◆ What is expected:
Copy every line below that has the word "Import" in it.

◆ Source material:
_ _ _ _ _
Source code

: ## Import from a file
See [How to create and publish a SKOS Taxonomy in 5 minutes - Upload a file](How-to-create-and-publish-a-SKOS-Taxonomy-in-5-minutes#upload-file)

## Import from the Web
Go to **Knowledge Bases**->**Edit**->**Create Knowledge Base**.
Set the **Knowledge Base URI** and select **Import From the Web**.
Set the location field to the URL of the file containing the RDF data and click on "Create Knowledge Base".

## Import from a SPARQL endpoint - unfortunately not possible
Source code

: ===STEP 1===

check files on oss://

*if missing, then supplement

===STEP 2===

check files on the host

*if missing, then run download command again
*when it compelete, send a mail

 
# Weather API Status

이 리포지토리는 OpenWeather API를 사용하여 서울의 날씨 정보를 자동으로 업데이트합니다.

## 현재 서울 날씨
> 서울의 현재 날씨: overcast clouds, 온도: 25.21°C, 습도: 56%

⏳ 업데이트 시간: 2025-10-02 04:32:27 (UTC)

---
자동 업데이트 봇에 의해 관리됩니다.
_ _ _ _ _
◆ Exercise response:
: ## Import from a file
## Import from the Web
Set the **Knowledge Base URI** and select **Import From the Web**.
## Import from a SPARQL endpoint - unfortunately not possible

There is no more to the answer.